At a meeting of the Socratic Club on February 2, 1948, Elizabeth Anscombe, who later became a professor of philosophy at Cambridge University, red a criticism of Jack's argument that naturalism is self-refuting. Jack replied, and an exciting debate followed. The audience disagreed about who had won the debate, but Jack thought that he had been defeated, and he was still unhappy about the evening when he spoke to me about it during Easter vacation. He told me that he had been proved wrong, that his arguments for the existence of God had been demolished. . .

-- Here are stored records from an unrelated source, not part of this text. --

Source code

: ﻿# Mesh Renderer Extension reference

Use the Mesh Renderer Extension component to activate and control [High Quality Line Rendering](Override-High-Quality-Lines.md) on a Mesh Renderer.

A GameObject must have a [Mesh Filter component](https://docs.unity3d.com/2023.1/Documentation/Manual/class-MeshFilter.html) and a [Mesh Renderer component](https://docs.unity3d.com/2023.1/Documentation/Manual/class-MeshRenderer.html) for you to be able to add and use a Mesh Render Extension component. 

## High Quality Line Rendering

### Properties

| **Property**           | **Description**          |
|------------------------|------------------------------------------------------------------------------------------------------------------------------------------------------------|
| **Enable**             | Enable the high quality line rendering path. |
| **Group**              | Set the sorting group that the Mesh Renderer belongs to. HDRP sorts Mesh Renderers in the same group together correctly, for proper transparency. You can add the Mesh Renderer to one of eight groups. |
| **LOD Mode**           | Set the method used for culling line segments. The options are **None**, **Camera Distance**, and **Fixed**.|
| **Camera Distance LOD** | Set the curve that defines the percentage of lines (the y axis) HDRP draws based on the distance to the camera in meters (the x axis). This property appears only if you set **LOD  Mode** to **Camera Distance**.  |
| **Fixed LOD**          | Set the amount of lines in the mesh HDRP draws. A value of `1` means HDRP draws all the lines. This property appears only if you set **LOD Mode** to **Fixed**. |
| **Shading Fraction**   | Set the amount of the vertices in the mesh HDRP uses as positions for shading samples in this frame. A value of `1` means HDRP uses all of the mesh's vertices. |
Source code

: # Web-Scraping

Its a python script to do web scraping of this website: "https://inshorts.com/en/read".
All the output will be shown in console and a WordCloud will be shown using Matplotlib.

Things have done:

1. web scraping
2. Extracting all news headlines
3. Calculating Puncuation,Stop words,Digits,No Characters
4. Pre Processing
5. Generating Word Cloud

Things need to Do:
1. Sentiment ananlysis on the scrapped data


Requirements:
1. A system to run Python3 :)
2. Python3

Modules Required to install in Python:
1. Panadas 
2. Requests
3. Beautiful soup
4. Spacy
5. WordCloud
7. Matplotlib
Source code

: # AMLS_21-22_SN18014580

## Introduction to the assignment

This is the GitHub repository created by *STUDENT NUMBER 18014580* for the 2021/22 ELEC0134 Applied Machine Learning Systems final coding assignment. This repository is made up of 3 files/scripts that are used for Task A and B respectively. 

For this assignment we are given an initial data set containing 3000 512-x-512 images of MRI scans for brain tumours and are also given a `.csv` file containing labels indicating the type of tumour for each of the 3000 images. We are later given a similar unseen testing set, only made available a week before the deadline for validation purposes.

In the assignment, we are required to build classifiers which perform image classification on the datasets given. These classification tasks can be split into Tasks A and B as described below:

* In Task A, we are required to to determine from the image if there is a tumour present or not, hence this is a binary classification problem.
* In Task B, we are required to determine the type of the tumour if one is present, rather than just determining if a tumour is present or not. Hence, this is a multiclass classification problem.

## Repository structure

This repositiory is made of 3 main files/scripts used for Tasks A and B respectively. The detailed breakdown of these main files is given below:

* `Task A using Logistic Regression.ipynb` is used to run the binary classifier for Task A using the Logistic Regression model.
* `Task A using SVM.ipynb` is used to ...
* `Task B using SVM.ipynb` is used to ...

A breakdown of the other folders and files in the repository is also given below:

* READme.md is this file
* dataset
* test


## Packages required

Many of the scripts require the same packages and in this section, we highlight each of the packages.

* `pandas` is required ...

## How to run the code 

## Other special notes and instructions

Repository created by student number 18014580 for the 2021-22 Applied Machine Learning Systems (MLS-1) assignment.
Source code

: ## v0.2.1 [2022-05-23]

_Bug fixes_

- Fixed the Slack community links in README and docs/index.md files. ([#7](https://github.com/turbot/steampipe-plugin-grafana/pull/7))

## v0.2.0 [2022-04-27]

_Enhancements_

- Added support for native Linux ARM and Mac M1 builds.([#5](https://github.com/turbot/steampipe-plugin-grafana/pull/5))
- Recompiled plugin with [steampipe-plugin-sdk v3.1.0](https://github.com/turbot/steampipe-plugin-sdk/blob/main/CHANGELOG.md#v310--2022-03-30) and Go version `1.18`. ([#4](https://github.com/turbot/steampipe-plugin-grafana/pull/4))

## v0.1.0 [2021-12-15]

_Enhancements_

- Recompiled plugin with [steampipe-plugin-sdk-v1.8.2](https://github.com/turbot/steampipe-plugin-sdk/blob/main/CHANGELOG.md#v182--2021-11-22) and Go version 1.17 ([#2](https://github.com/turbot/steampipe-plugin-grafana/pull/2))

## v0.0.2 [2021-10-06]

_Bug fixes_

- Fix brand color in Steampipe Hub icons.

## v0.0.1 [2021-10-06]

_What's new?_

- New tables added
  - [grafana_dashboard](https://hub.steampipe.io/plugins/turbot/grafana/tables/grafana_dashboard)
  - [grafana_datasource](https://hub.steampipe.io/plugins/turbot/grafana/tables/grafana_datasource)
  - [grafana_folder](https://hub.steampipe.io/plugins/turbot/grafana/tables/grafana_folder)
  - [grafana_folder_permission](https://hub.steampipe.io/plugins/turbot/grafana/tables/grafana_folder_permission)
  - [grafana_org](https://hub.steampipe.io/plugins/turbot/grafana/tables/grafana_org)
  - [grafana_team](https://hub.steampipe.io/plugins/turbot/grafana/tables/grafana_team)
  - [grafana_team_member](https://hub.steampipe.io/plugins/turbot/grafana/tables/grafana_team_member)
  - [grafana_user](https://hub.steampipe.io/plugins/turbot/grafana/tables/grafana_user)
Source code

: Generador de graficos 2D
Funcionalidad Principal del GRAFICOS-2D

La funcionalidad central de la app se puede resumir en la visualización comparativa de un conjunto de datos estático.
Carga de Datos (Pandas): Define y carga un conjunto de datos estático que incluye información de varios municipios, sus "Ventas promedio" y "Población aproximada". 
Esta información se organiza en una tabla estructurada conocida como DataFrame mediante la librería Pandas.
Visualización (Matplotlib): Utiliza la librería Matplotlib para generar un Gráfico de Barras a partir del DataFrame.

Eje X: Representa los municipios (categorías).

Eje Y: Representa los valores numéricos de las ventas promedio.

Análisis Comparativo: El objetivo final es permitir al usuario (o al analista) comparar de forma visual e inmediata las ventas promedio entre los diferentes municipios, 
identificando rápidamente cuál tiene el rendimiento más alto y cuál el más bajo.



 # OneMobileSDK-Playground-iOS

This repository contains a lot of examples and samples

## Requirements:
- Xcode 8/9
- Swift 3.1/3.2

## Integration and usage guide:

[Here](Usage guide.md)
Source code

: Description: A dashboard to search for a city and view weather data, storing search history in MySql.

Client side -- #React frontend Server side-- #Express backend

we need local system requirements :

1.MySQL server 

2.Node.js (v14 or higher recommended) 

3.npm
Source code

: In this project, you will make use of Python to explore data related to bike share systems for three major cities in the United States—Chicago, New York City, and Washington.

The debate had been a humiliating experience, but perhaps it was ultimately good for him. In the past, he had been far too proud of his logical ability. Now he was humbled. . . But he saw that he had underrated the difficulty of taking on the new school of Oxford philosophers, that the study of philosophy had changed very much since he had taken first-class honors. The Hegelians of his youth were now completely out of fashion. "Logical positivism" was the current mode, and "linguistic analysis" was gaining popularity.

With that, Sayers leaves the reader with the impression that Anscombe was some sort of Bertrand Russell/Hans Kelsen/Claude Levi-Strauss wannabe. That's not the case. Joseph Pearce provides the needed corrective in Literary Converts:

Elizabeth Anscombe [was] a distinguished philosopher and Roman Catholic . . . According to [R. E.] Havard, Anscombe "had perhaps the most acute intelligence of anyone at Oxford," adding that "she out-argued Lewis." "Of course," Lewis later confessed to Havard, "she is far more intelligent than either of us." . . .
This defeat of Lewis at the hands of a philosopher and Catholic who appeared to be intellectually his superior coupled with his deep admiration for the writings of Christopher Dawson, prompts an obvious question: To what extent had Lewis modified his view of the Roma Catholic Church by the end of the 1940s?